— Problem statement —
Pull out every line with the word "auto" from the entries below.

— Supplied information —

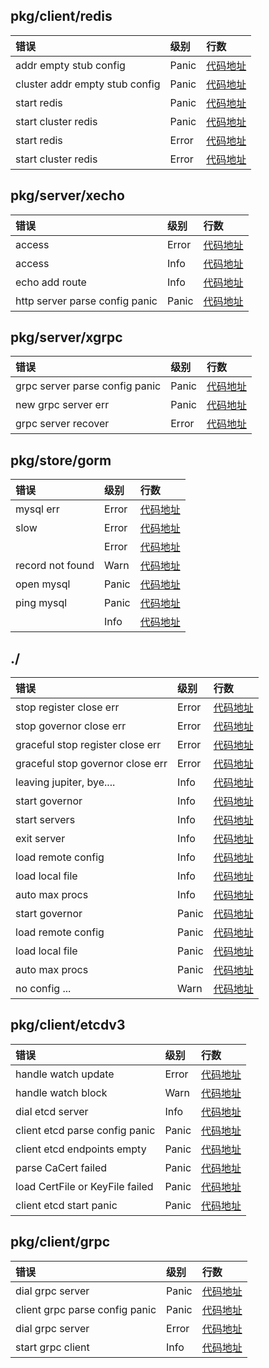 

## pkg/client/redis 
|  错误 | 级别 | 行数 |
|:--------------|:-----|:-------------------|
| addr empty stub config | Panic|[代码地址](https://github.com/achillesss/jupiter/blob/master/\..\pkg\client\redis\config.go#L110)|
| cluster addr empty stub config | Panic|[代码地址](https://github.com/achillesss/jupiter/blob/master/\..\pkg\client\redis\config.go#L133)|
| start redis | Panic|[代码地址](https://github.com/achillesss/jupiter/blob/master/\..\pkg\client\redis\redis.go#L47)|
| start cluster redis | Panic|[代码地址](https://github.com/achillesss/jupiter/blob/master/\..\pkg\client\redis\cluster.go#L50)|
| start redis | Error|[代码地址](https://github.com/achillesss/jupiter/blob/master/\..\pkg\client\redis\redis.go#L49)|
| start cluster redis | Error|[代码地址](https://github.com/achillesss/jupiter/blob/master/\..\pkg\client\redis\cluster.go#L52)|


## pkg/server/xecho 
|  错误 | 级别 | 行数 |
|:--------------|:-----|:-------------------|
| access | Error|[代码地址](https://github.com/achillesss/jupiter/blob/master/\..\pkg\server\xecho\middleware.go#L67)|
| access | Info|[代码地址](https://github.com/achillesss/jupiter/blob/master/\..\pkg\server\xecho\middleware.go#L70)|
| echo add route | Info|[代码地址](https://github.com/achillesss/jupiter/blob/master/\..\pkg\server\xecho\server.go#L47)|
| http server parse config panic | Panic|[代码地址](https://github.com/achillesss/jupiter/blob/master/\..\pkg\server\xecho\config.go#L60)|


## pkg/server/xgrpc 
|  错误 | 级别 | 行数 |
|:--------------|:-----|:-------------------|
| grpc server parse config panic | Panic|[代码地址](https://github.com/achillesss/jupiter/blob/master/\..\pkg\server\xgrpc\config.go#L49)|
| new grpc server err | Panic|[代码地址](https://github.com/achillesss/jupiter/blob/master/\..\pkg\server\xgrpc\server.go#L46)|
| grpc server recover | Error|[代码地址](https://github.com/achillesss/jupiter/blob/master/\..\pkg\server\xgrpc\interceptor.go#L174)|


## pkg/store/gorm 
|  错误 | 级别 | 行数 |
|:--------------|:-----|:-------------------|
| mysql err | Error|[代码地址](https://github.com/achillesss/jupiter/blob/master/\..\pkg\store\gorm\interceptor.go#L42)|
| slow | Error|[代码地址](https://github.com/achillesss/jupiter/blob/master/\..\pkg\store\gorm\interceptor.go#L49)|
|  | Error|[代码地址](https://github.com/achillesss/jupiter/blob/master/\..\pkg\store\gorm\config.go#L136)|
| record not found | Warn|[代码地址](https://github.com/achillesss/jupiter/blob/master/\..\pkg\store\gorm\interceptor.go#L44)|
| open mysql | Panic|[代码地址](https://github.com/achillesss/jupiter/blob/master/\..\pkg\store\gorm\config.go#L122)|
| ping mysql | Panic|[代码地址](https://github.com/achillesss/jupiter/blob/master/\..\pkg\store\gorm\config.go#L126)|
|  | Info|[代码地址](https://github.com/achillesss/jupiter/blob/master/\..\pkg\store\gorm\config.go#L134)|


## ./ 
|  错误 | 级别 | 行数 |
|:--------------|:-----|:-------------------|
| stop register close err | Error|[代码地址](https://github.com/achillesss/jupiter/blob/master/\..\jupiter.go#L175)|
| stop governor close err | Error|[代码地址](https://github.com/achillesss/jupiter/blob/master/\..\jupiter.go#L179)|
| graceful stop register close err | Error|[代码地址](https://github.com/achillesss/jupiter/blob/master/\..\jupiter.go#L201)|
| graceful stop governor close err | Error|[代码地址](https://github.com/achillesss/jupiter/blob/master/\..\jupiter.go#L205)|
| leaving jupiter, bye.... | Info|[代码地址](https://github.com/achillesss/jupiter/blob/master/\..\jupiter.go#L224)|
| start governor | Info|[代码地址](https://github.com/achillesss/jupiter/blob/master/\..\jupiter.go#L228)|
| start servers | Info|[代码地址](https://github.com/achillesss/jupiter/blob/master/\..\jupiter.go#L246)|
| exit server | Info|[代码地址](https://github.com/achillesss/jupiter/blob/master/\..\jupiter.go#L247)|
| load remote config | Info|[代码地址](https://github.com/achillesss/jupiter/blob/master/\..\jupiter.go#L322)|
| load local file | Info|[代码地址](https://github.com/achillesss/jupiter/blob/master/\..\jupiter.go#L329)|
| auto max procs | Info|[代码地址](https://github.com/achillesss/jupiter/blob/master/\..\jupiter.go#L367)|
| start governor | Panic|[代码地址](https://github.com/achillesss/jupiter/blob/master/\..\jupiter.go#L231)|
| load remote config | Panic|[代码地址](https://github.com/achillesss/jupiter/blob/master/\..\jupiter.go#L320)|
| load local file | Panic|[代码地址](https://github.com/achillesss/jupiter/blob/master/\..\jupiter.go#L327)|
| auto max procs | Panic|[代码地址](https://github.com/achillesss/jupiter/blob/master/\..\jupiter.go#L363)|
| no config ... | Warn|[代码地址](https://github.com/achillesss/jupiter/blob/master/\..\jupiter.go#L312)|


## pkg/client/etcdv3 
|  错误 | 级别 | 行数 |
|:--------------|:-----|:-------------------|
| handle watch update | Error|[代码地址](https://github.com/achillesss/jupiter/blob/master/\..\pkg\client\etcdv3\watch.go#L49)|
| handle watch block | Warn|[代码地址](https://github.com/achillesss/jupiter/blob/master/\..\pkg\client\etcdv3\watch.go#L57)|
| dial etcd server | Info|[代码地址](https://github.com/achillesss/jupiter/blob/master/\..\pkg\client\etcdv3\client.go#L114)|
| client etcd parse config panic | Panic|[代码地址](https://github.com/achillesss/jupiter/blob/master/\..\pkg\client\etcdv3\config.go#L64)|
| client etcd endpoints empty | Panic|[代码地址](https://github.com/achillesss/jupiter/blob/master/\..\pkg\client\etcdv3\client.go#L58)|
| parse CaCert failed | Panic|[代码地址](https://github.com/achillesss/jupiter/blob/master/\..\pkg\client\etcdv3\client.go#L78)|
| load CertFile or KeyFile failed | Panic|[代码地址](https://github.com/achillesss/jupiter/blob/master/\..\pkg\client\etcdv3\client.go#L93)|
| client etcd start panic | Panic|[代码地址](https://github.com/achillesss/jupiter/blob/master/\..\pkg\client\etcdv3\client.go#L106)|


## pkg/client/grpc 
|  错误 | 级别 | 行数 |
|:--------------|:-----|:-------------------|
| dial grpc server | Panic|[代码地址](https://github.com/achillesss/jupiter/blob/master/\..\pkg\client\grpc\client.go#L53)|
| client grpc parse config panic | Panic|[代码地址](https://github.com/achillesss/jupiter/blob/master/\..\pkg\client\grpc\config.go#L69)|
| dial grpc server | Error|[代码地址](https://github.com/achillesss/jupiter/blob/master/\..\pkg\client\grpc\client.go#L55)|
| start grpc client | Info|[代码地址](https://github.com/achillesss/jupiter/blob/master/\..\pkg\client\grpc\client.go#L58)|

— Your solution —
| auto max procs | Info|[代码地址](https://github.com/achillesss/jupiter/blob/master/\..\jupiter.go#L367)|
| auto max procs | Panic|[代码地址](https://github.com/achillesss/jupiter/blob/master/\..\jupiter.go#L363)|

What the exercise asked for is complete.